¿Se puede salir de tanto escepticismo e indiferencia en este mundo al revés?

El Roto, en el diario El País, en su edición de 29 de enero de 2012

Sevilla, 23/III/2025 – 14:35 h (CET+1)

Como persona que admiro todos los días lo que pasa y veo, es decir, que no frecuento la indiferencia y el escepticismo a pesar de lo que vivimos a diario, me preocupa, en la antesala del ocaso de la democracia estas actitudes humanas (que no me son ajenas, siguiendo a Terencio), llegar a comprender el alcance de por qué se extienden como una mancha de aceite social, resumido todo en una frase proverbial ante la vida política: “a mí, visto lo visto, me da igual todo y que no me llamen para nada, porque todos son iguales”. La declaración de “apolíticos” , independientes extremos, viene inmediatamente después. Suenan tambores de independencia de todo lo que se mueve en el mundo que nos rodea. Hace años, la viñeta de El Roto, que publicó el diario El País, en su edición de 29 de enero de 2012, me pareció una interpretación muy inteligente de una tentación que rodea nuestra vida cuando llega el hartazgo de casi todo, abriéndonos la puerta al escepticismo y a la indiferencia plena.
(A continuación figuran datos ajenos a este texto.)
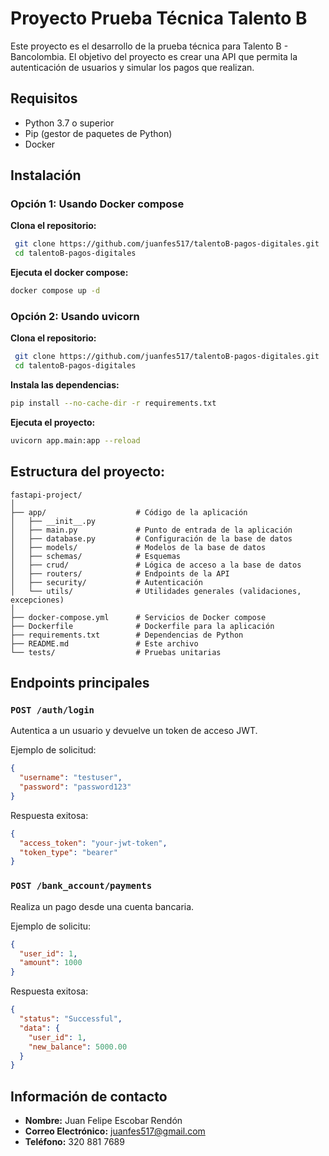 # Proyecto Prueba Técnica Talento B

Este proyecto es el desarrollo de la prueba técnica para Talento B - Bancolombia. El objetivo del proyecto es crear una API que permita la autenticación de usuarios y simular los pagos que realizan.

## Requisitos

- Python 3.7 o superior
- Pip (gestor de paquetes de Python)
- Docker

## Instalación

### Opción 1: Usando Docker compose

**Clona el repositorio:**
  ```bash
   git clone https://github.com/juanfes517/talentoB-pagos-digitales.git
   cd talentoB-pagos-digitales
  ```

**Ejecuta el docker compose:**
  ```bash
  docker compose up -d
  ```

### Opción 2: Usando uvicorn 

**Clona el repositorio:**
  ```bash
   git clone https://github.com/juanfes517/talentoB-pagos-digitales.git
   cd talentoB-pagos-digitales
  ```

**Instala las dependencias:**
  ```bash
  pip install --no-cache-dir -r requirements.txt
  ```

**Ejecuta el proyecto:**
  ```bash
  uvicorn app.main:app --reload
  ```


## Estructura del proyecto:
```
fastapi-project/
│
├── app/                    # Código de la aplicación
│   ├── __init__.py
│   ├── main.py             # Punto de entrada de la aplicación
│   ├── database.py         # Configuración de la base de datos
│   ├── models/             # Modelos de la base de datos
│   ├── schemas/            # Esquemas
│   ├── crud/               # Lógica de acceso a la base de datos
│   ├── routers/            # Endpoints de la API
│   ├── security/           # Autenticación
│   └── utils/              # Utilidades generales (validaciones, excepciones)
│
├── docker-compose.yml      # Servicios de Docker compose
├── Dockerfile              # Dockerfile para la aplicación
├── requirements.txt        # Dependencias de Python
├── README.md               # Este archivo
└── tests/                  # Pruebas unitarias
```

## Endpoints principales

### `POST /auth/login`
Autentica a un usuario y devuelve un token de acceso JWT.

Ejemplo de solicitud:
```json
{
  "username": "testuser",
  "password": "password123"
}
```

Respuesta exitosa:
```json
{
  "access_token": "your-jwt-token",
  "token_type": "bearer"
}
```

### `POST /bank_account/payments`
Realiza un pago desde una cuenta bancaria.

Ejemplo de solicitu:
```json
{
  "user_id": 1,
  "amount": 1000
}
```

Respuesta exitosa:
```json
{
  "status": "Successful",
  "data": {
    "user_id": 1,
    "new_balance": 5000.00
  }
}
```


## Información de contacto
- **Nombre:** Juan Felipe Escobar Rendón
- **Correo Electrónico:** juanfes517@gmail.com
- **Teléfono:** 320 881 7689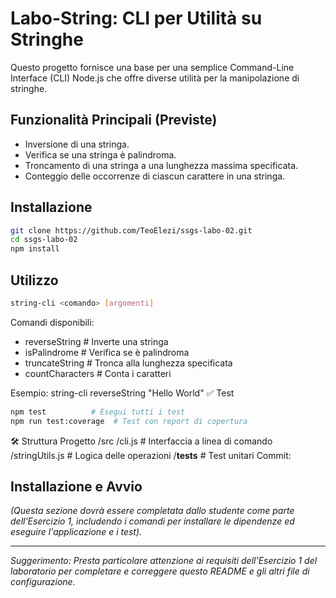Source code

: # Labo-String: CLI per Utilità su Stringhe

Questo progetto fornisce una base per una semplice Command-Line Interface (CLI) Node.js che offre diverse utilità per la manipolazione di stringhe.


## Funzionalità Principali (Previste)

* Inversione di una stringa.
* Verifica se una stringa è palindroma.
* Troncamento di una stringa a una lunghezza massima specificata.
* Conteggio delle occorrenze di ciascun carattere in una stringa.



## Installazione
```bash
git clone https://github.com/TeoElezi/ssgs-labo-02.git
cd ssgs-labo-02
npm install
```
## Utilizzo
```bash
string-cli <comando> [argomenti]
```
Comandi disponibili:
- reverseString <stringa>          # Inverte una stringa
- isPalindrome <stringa>       # Verifica se è palindroma
- truncateString <stringa> <lung>  # Tronca alla lunghezza specificata
- countCharacters <stringa>            # Conta i caratteri

Esempio:
string-cli reverseString "Hello World"
✅ Test
```bash
npm test          # Esegui tutti i test
npm run test:coverage  # Test con report di copertura
```
🛠️ Struttura Progetto
/src
  /cli.js         # Interfaccia a linea di comando
  /stringUtils.js # Logica delle operazioni
/__tests__       # Test unitari
Commit:

## Installazione e Avvio

*(Questa sezione dovrà essere completata dallo studente come parte dell'Esercizio 1, includendo i comandi per installare le dipendenze ed eseguire l'applicazione e i test).*

---

*Suggerimento: Presta particolare attenzione ai requisiti dell'Esercizio 1 del laboratorio per completare e correggere questo README e gli altri file di configurazione.*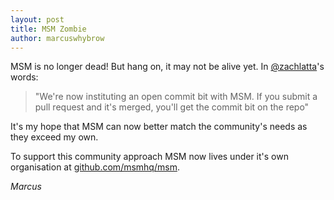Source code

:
 ```yaml
---
layout: post
title: MSM Zombie
author: marcuswhybrow
---
```


MSM is no longer dead! But hang on, it may not be alive yet. In [@zachlatta](https://github.com/zachlatta)'s words:

> "We're now instituting an open commit bit with MSM. If you submit a pull request and it's merged, you'll get the commit bit on the repo"

It's my hope that MSM can now better match the community's needs as they exceed my own.

To support this community approach MSM now lives under it's own organisation at [github.com/msmhq/msm](https://github.com/msmhq/msm).

*Marcus*
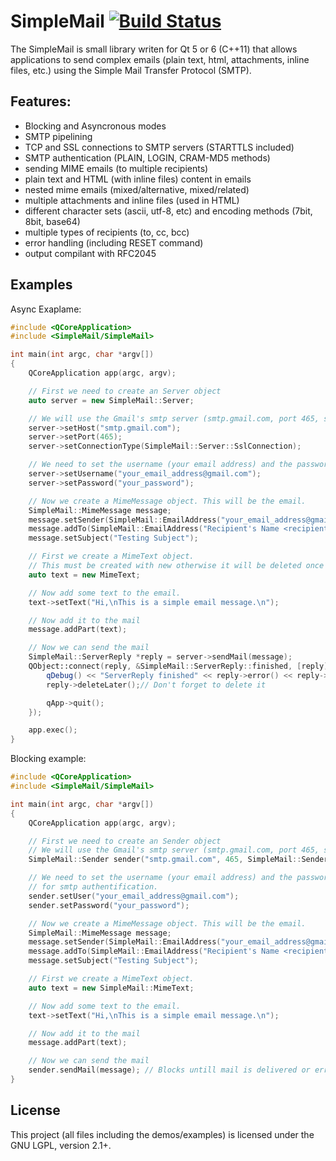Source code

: SimpleMail [![Build Status](https://travis-ci.org/cutelyst/simple-mail.svg?branch=master)](https://travis-ci.org/cutelyst/simple-mail)
=============================================

The SimpleMail is small library writen for Qt 5 or 6 (C++11) that allows applications to send complex emails (plain text, html, attachments, inline files, etc.) using the Simple Mail Transfer Protocol (SMTP).

## Features:

- Blocking and Asyncronous modes
- SMTP pipelining
- TCP and SSL connections to SMTP servers (STARTTLS included)
- SMTP authentication (PLAIN, LOGIN, CRAM-MD5 methods)
- sending MIME emails (to multiple recipients)
- plain text and HTML (with inline files) content in emails
- nested mime emails (mixed/alternative, mixed/related)
- multiple attachments and inline files (used in HTML)
- different character sets (ascii, utf-8, etc) and encoding methods (7bit, 8bit, base64)
- multiple types of recipients (to, cc, bcc)
- error handling (including RESET command)
- output compilant with RFC2045

## Examples

Async Exaplame:

```c++
#include <QCoreApplication>
#include <SimpleMail/SimpleMail>

int main(int argc, char *argv[])
{
    QCoreApplication app(argc, argv);

    // First we need to create an Server object
    auto server = new SimpleMail::Server;

    // We will use the Gmail's smtp server (smtp.gmail.com, port 465, ssl)
    server->setHost("smtp.gmail.com");
    server->setPort(465);
    server->setConnectionType(SimpleMail::Server::SslConnection);

    // We need to set the username (your email address) and the password for smtp authentification.
    server->setUsername("your_email_address@gmail.com");
    server->setPassword("your_password");

    // Now we create a MimeMessage object. This will be the email.
    SimpleMail::MimeMessage message;
    message.setSender(SimpleMail::EmailAddress("your_email_address@gmail.com", "Your Name"));
    message.addTo(SimpleMail::EmailAddress("Recipient's Name <recipient@host.com>"));
    message.setSubject("Testing Subject");

    // First we create a MimeText object.
    // This must be created with new otherwise it will be deleted once we leave the scope.
    auto text = new MimeText;

    // Now add some text to the email.
    text->setText("Hi,\nThis is a simple email message.\n");

    // Now add it to the mail
    message.addPart(text);

    // Now we can send the mail
    SimpleMail::ServerReply *reply = server->sendMail(message);
    QObject::connect(reply, &SimpleMail::ServerReply::finished, [reply] {
        qDebug() << "ServerReply finished" << reply->error() << reply->responseText();
        reply->deleteLater();// Don't forget to delete it

        qApp->quit();
    });

    app.exec();
}
```

Blocking example:

```c++
#include <QCoreApplication>
#include <SimpleMail/SimpleMail>

int main(int argc, char *argv[])
{
    QCoreApplication app(argc, argv);

    // First we need to create an Sender object
    // We will use the Gmail's smtp server (smtp.gmail.com, port 465, ssl)
    SimpleMail::Sender sender("smtp.gmail.com", 465, SimpleMail::Sender::SslConnection);

    // We need to set the username (your email address) and the password
    // for smtp authentification.
    sender.setUser("your_email_address@gmail.com");
    sender.setPassword("your_password");

    // Now we create a MimeMessage object. This will be the email.
    SimpleMail::MimeMessage message;
    message.setSender(SimpleMail::EmailAddress("your_email_address@gmail.com", "Your Name"));
    message.addTo(SimpleMail::EmailAddress("Recipient's Name <recipient@host.com>"));
    message.setSubject("Testing Subject");

    // First we create a MimeText object.
    auto text = new SimpleMail::MimeText;

    // Now add some text to the email.
    text->setText("Hi,\nThis is a simple email message.\n");

    // Now add it to the mail
    message.addPart(text);

    // Now we can send the mail
    sender.sendMail(message); // Blocks untill mail is delivered or errored
}
```

## License

This project (all files including the demos/examples) is licensed under the GNU LGPL, version 2.1+.
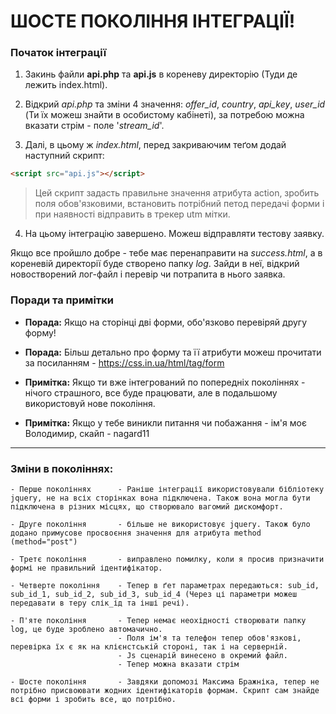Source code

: # ШОСТЕ ПОКОЛІННЯ ІНТЕГРАЦІЇ!

### Початок інтеграції

1. Закинь файли **api.php** та **api.js** в кореневу директорію (Туди де лежить index.html).

1. Відкрий _api.php_ та зміни 4 значення: _offer_id_, _country_, _api_key_, _user_id_ (Ти їх можеш знайти в особистому кабінеті), за потребою можна вказати стрім - поле '_stream_id_'.

3. Далі, в цьому ж _index.html_, перед закриваючим теґом </body> додай наступний скрипт:
 
 ```html
 <script src="api.js"></script>
 ```
> Цей скрипт задасть правильне значення атрибута action, зробить поля обов'язковими, встановить потрібний петод передачі форми і при наявності відправить в трекер utm мітки.



4. На цьому інтеграцію завершено. Можеш відправляти тестову заявку.

Якщо все пройшло добре - тебе має перенаправити на _success.html_, а в кореневій директорії буде створено папку _log_.
Зайди в неї, відкрий новостворений лог-файл і перевір чи потрапита в нього заявка.

### Поради та примітки

- **Порада:**		Якщо на сторінці дві форми, обо'язково перевіряй другу форму!

- **Порада:** 	    Більш детально про форму та її атрибути можеш прочитати за посиланням - https://css.in.ua/html/tag/form

- **Примітка:**	    Якщо ти вже інтегрований по попередніх поколіннях - нічого страшного, все буде працювати, але в подальшому використовуй нове покоління.

- **Примітка:**	    Якщо у тебе виникли питання чи побажання - ім'я моє Володимир, скайп - nagard11

----------

### Зміни в поколіннях:

    - Перше поколіннях      - Раніше інтеграції використовували бібліотеку jquery, не на всіх сторінках вона підключена. Також вона могла бути підключена в різних місцях, що створювало вагомий дискомфорт.

    - Друге покоління       - більше не використовує jquery. Також було додано примусове просвоєння значення для атрибута method (method="post")

    - Третє покоління       - виправлено помилку, коли я просив призначити формі не правильний ідентифікатор.

    - Четверте покоління    - Тепер в ґет параметрах передаються: sub_id, sub_id_1, sub_id_2, sub_id_3, sub_id_4 (Через ці параметри можеш передавати в теру слік_ід та інші речі).

    - П'яте покоління       - Тепер немає неохідності створювати папку log, це буде зроблено автомачично.
                            - Поля ім'я та телефон тепер обов'язкові, перевірка їх є як на клієнстській стороні, так і на серверній.
                            - Js сценарій винесено в окремий файл.
                            - Тепер можна вказати стрім
                            
    - Шосте покоління       - Завдяки допомозі Максима Бражніка, тепер не потрібно присвоювати жодних ідентифікаторів формам. Скрипт сам знайде всі форми і зробить все, що потрібно.


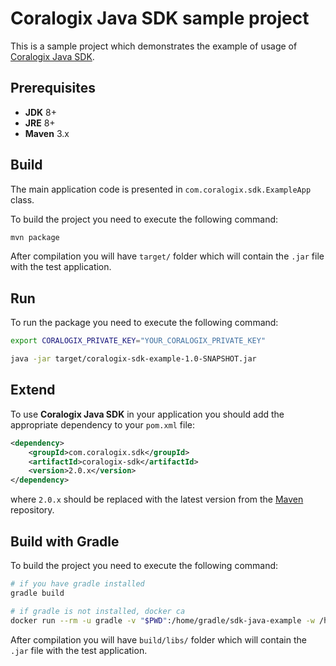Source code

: # Coralogix Java SDK sample project

This is a sample project which demonstrates the example of usage of [Coralogix Java SDK](https://mvnrepository.com/artifact/com.coralogix.sdk/coralogix-sdk).

## Prerequisites

* **JDK** 8+
* **JRE** 8+
* **Maven** 3.x

## Build

The main application code is presented in `com.coralogix.sdk.ExampleApp` class.

To build the project you need to execute the following command:

```bash
mvn package
```

After compilation you will have `target/` folder which will contain the `.jar` file with the test application.

## Run

To run the package you need to execute the following command:

```bash
export CORALOGIX_PRIVATE_KEY="YOUR_CORALOGIX_PRIVATE_KEY"

java -jar target/coralogix-sdk-example-1.0-SNAPSHOT.jar
```


## Extend

To use **Coralogix Java SDK** in your application you should add the appropriate dependency to your `pom.xml` file:

```xml
<dependency>
    <groupId>com.coralogix.sdk</groupId>
    <artifactId>coralogix-sdk</artifactId>
    <version>2.0.x</version>
</dependency>
```

where `2.0.x` should be replaced with the latest version from the [Maven](https://cgx.jfrog.io/ui/native/maven/com/coralogix/sdk) repository.


## Build with Gradle

To build the project you need to execute the following command:

```bash
# if you have gradle installed
gradle build

# if gradle is not installed, docker ca
docker run --rm -u gradle -v "$PWD":/home/gradle/sdk-java-example -w /home/gradle/sdk-java-example gradle gradle build
```

After compilation you will have `build/libs/` folder which will contain the `.jar` file with the test application.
En el momento actual, donde el fariseísmo gana adeptos día a día, se propaga la idea de que como el mundo está imposible, ¿yo no?, no hay más remedio que independizarse del propio mundo en el que vivimos y “a mí que no me llamen”, pidiendo a gritos atribuidos a Groucho Marx, que lo paren ¡ya! porque hay que bajarse de él.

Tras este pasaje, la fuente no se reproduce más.